## Dataset records
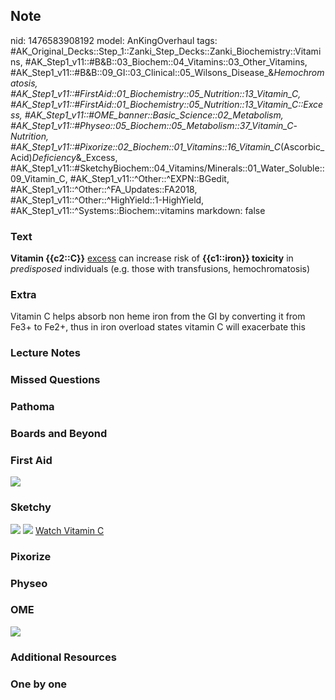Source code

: ## Note
nid: 1476583908192
model: AnKingOverhaul
tags: #AK_Original_Decks::Step_1::Zanki_Step_Decks::Zanki_Biochemistry::Vitamins, #AK_Step1_v11::#B&B::03_Biochem::04_Vitamins::03_Other_Vitamins, #AK_Step1_v11::#B&B::09_GI::03_Clinical::05_Wilsons_Disease_&_Hemochromatosis, #AK_Step1_v11::#FirstAid::01_Biochemistry::05_Nutrition::13_Vitamin_C, #AK_Step1_v11::#FirstAid::01_Biochemistry::05_Nutrition::13_Vitamin_C::Excess, #AK_Step1_v11::#OME_banner::Basic_Science::02_Metabolism, #AK_Step1_v11::#Physeo::05_Biochem::05_Metabolism::37_Vitamin_C_-_Nutrition, #AK_Step1_v11::#Pixorize::02_Biochem::01_Vitamins::16_Vitamin_C_(Ascorbic_Acid)_Deficiency_&_Excess, #AK_Step1_v11::#SketchyBiochem::04_Vitamins/Minerals::01_Water_Soluble::09_Vitamin_C, #AK_Step1_v11::^Other::^EXPN::BGedit, #AK_Step1_v11::^Other::^FA_Updates::FA2018, #AK_Step1_v11::^Other::^HighYield::1-HighYield, #AK_Step1_v11::^Systems::Biochem::vitamins
markdown: false

### Text
<div>
  <b>Vitamin {{c2::C}}</b> <u>excess</u> can increase risk of
  <b>{{c1::iron}} toxicity</b> in <i>predisposed</i> individuals
  (e.g. those with transfusions, hemochromatosis)
</div>

### Extra
Vitamin C helps absorb non heme iron from the GI by converting it from Fe3+ to Fe2+, thus in iron overload states vitamin C will exacerbate this

### Lecture Notes


### Missed Questions


### Pathoma


### Boards and Beyond


### First Aid
<img src="tmp75Aydw.png">

### Sketchy
<img src="Screen%20Shot%202021-02-01%20at%2009.25.44.jpg">
<img src="Screen%20Shot%202021-02-01%20at%2009.25.57.jpg"> <a href=
"https://dashboard.sketchy.com/study/medical/courses/medical-biochemistry/units/medical-biochemistry-vitamins-minerals/videos/medical-biochemistry-vitamins-and-minerals-water-soluble-vitamins-vitamin-c?utm_source=anki&utm_medium=partnership&utm_campaign=february_update&utm_content=medical">
Watch Vitamin C</a>

### Pixorize


### Physeo


### OME
<div class="ome-widget">
  <a href=
  "https://onlinemeded.org/spa/metabolism?ref=anki"><img src=
  "_OME_AnkiFlashcards_Topic_5.png"></a>
</div>

### Additional Resources


### One by one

## Task directions
Repeat the records in full and exactly, leaving every picture out.

## Answer space
Source code

: ## Note
nid: 1476583908192
model: AnKingOverhaul
tags: #AK_Original_Decks::Step_1::Zanki_Step_Decks::Zanki_Biochemistry::Vitamins, #AK_Step1_v11::#B&B::03_Biochem::04_Vitamins::03_Other_Vitamins, #AK_Step1_v11::#B&B::09_GI::03_Clinical::05_Wilsons_Disease_&_Hemochromatosis, #AK_Step1_v11::#FirstAid::01_Biochemistry::05_Nutrition::13_Vitamin_C, #AK_Step1_v11::#FirstAid::01_Biochemistry::05_Nutrition::13_Vitamin_C::Excess, #AK_Step1_v11::#OME_banner::Basic_Science::02_Metabolism, #AK_Step1_v11::#Physeo::05_Biochem::05_Metabolism::37_Vitamin_C_-_Nutrition, #AK_Step1_v11::#Pixorize::02_Biochem::01_Vitamins::16_Vitamin_C_(Ascorbic_Acid)_Deficiency_&_Excess, #AK_Step1_v11::#SketchyBiochem::04_Vitamins/Minerals::01_Water_Soluble::09_Vitamin_C, #AK_Step1_v11::^Other::^EXPN::BGedit, #AK_Step1_v11::^Other::^FA_Updates::FA2018, #AK_Step1_v11::^Other::^HighYield::1-HighYield, #AK_Step1_v11::^Systems::Biochem::vitamins
markdown: false

### Text
<div>
  <b>Vitamin {{c2::C}}</b> <u>excess</u> can increase risk of
  <b>{{c1::iron}} toxicity</b> in <i>predisposed</i> individuals
  (e.g. those with transfusions, hemochromatosis)
</div>

### Extra
Vitamin C helps absorb non heme iron from the GI by converting it from Fe3+ to Fe2+, thus in iron overload states vitamin C will exacerbate this

### Lecture Notes


### Missed Questions


### Pathoma


### Boards and Beyond


### First Aid
<img src="tmp75Aydw.png">

### Sketchy
<img src="Screen%20Shot%202021-02-01%20at%2009.25.44.jpg">
<img src="Screen%20Shot%202021-02-01%20at%2009.25.57.jpg"> <a href=
"https://dashboard.sketchy.com/study/medical/courses/medical-biochemistry/units/medical-biochemistry-vitamins-minerals/videos/medical-biochemistry-vitamins-and-minerals-water-soluble-vitamins-vitamin-c?utm_source=anki&utm_medium=partnership&utm_campaign=february_update&utm_content=medical">
Watch Vitamin C</a>

### Pixorize


### Physeo


### OME
<div class="ome-widget">
  <a href=
  "https://onlinemeded.org/spa/metabolism?ref=anki"><img src=
  "_OME_AnkiFlashcards_Topic_5.png"></a>
</div>

### Additional Resources


### One by one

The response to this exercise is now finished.